Exercise instructions: What is the number of lines below that contain the word "noteTaker"? Respond with that number alone.

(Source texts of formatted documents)
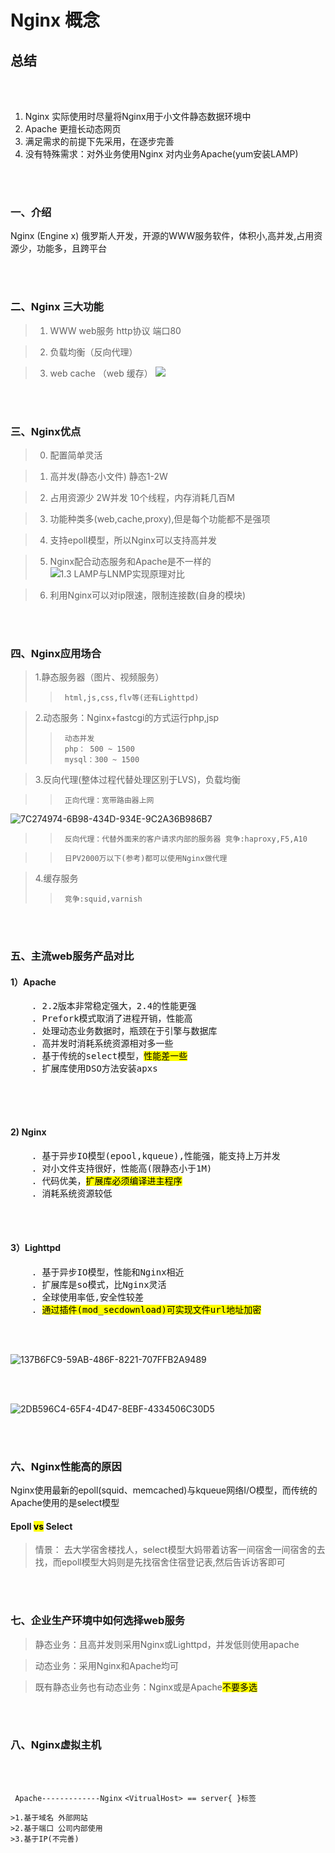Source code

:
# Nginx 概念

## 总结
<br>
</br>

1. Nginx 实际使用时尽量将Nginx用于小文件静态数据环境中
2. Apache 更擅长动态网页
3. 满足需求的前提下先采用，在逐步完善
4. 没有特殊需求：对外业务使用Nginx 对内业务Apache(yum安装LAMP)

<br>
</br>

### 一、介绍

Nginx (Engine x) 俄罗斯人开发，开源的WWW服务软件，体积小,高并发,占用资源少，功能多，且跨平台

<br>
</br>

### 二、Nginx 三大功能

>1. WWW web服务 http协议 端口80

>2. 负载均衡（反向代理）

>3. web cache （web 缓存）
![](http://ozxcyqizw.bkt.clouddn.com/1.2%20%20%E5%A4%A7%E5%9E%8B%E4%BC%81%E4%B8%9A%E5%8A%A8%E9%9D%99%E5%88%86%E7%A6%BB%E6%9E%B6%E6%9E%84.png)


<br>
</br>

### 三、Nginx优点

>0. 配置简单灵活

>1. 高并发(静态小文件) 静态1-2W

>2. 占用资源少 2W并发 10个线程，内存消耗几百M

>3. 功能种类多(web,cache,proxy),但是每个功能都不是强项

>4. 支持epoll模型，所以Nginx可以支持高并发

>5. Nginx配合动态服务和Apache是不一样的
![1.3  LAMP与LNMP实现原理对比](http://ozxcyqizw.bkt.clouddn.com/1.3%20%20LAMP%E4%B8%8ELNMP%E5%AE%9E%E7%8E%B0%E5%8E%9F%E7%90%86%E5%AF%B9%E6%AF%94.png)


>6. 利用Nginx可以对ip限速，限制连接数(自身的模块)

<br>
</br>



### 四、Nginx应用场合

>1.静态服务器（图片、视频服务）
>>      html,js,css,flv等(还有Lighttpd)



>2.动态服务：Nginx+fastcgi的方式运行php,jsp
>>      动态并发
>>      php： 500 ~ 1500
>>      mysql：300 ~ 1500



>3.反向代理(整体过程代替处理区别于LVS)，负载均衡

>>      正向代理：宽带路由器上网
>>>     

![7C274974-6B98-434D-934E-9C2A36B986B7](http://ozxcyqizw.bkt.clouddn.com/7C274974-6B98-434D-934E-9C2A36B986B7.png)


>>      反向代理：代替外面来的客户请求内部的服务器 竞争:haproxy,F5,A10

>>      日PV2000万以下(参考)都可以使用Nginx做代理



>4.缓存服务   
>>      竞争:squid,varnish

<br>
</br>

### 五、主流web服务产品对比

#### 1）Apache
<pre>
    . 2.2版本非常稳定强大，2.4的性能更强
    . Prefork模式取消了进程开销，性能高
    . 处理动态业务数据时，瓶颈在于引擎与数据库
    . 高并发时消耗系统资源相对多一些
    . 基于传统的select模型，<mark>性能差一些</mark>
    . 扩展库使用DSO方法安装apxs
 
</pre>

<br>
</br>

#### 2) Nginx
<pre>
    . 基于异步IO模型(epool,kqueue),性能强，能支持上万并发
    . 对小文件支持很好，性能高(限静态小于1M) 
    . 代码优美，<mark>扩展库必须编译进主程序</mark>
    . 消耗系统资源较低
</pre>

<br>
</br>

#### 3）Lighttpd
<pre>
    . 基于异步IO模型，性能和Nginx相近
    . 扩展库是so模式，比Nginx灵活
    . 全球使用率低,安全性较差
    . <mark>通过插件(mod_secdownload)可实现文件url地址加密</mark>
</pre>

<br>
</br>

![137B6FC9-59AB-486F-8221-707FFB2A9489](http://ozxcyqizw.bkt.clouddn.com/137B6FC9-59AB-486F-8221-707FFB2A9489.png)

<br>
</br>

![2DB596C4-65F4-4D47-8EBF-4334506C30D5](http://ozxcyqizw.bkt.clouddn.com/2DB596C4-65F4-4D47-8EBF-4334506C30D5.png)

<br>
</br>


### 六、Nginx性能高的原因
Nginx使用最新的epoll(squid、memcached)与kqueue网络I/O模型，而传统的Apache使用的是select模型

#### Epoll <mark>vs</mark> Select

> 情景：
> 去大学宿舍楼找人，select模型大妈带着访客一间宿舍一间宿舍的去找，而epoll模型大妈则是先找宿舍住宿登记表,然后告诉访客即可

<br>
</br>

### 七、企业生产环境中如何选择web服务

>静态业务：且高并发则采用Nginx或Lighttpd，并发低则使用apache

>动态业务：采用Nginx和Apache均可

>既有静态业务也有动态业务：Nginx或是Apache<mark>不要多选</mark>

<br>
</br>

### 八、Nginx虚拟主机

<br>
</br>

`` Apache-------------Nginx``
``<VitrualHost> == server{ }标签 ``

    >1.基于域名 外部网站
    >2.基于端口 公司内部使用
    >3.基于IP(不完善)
--
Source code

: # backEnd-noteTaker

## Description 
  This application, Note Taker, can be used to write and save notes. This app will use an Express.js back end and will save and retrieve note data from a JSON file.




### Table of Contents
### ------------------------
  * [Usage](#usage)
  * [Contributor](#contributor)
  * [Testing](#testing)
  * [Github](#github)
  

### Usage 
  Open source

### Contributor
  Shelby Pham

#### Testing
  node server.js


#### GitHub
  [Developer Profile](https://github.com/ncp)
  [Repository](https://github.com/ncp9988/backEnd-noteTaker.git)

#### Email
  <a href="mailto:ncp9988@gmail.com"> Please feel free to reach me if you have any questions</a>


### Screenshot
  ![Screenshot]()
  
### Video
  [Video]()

Response below: 2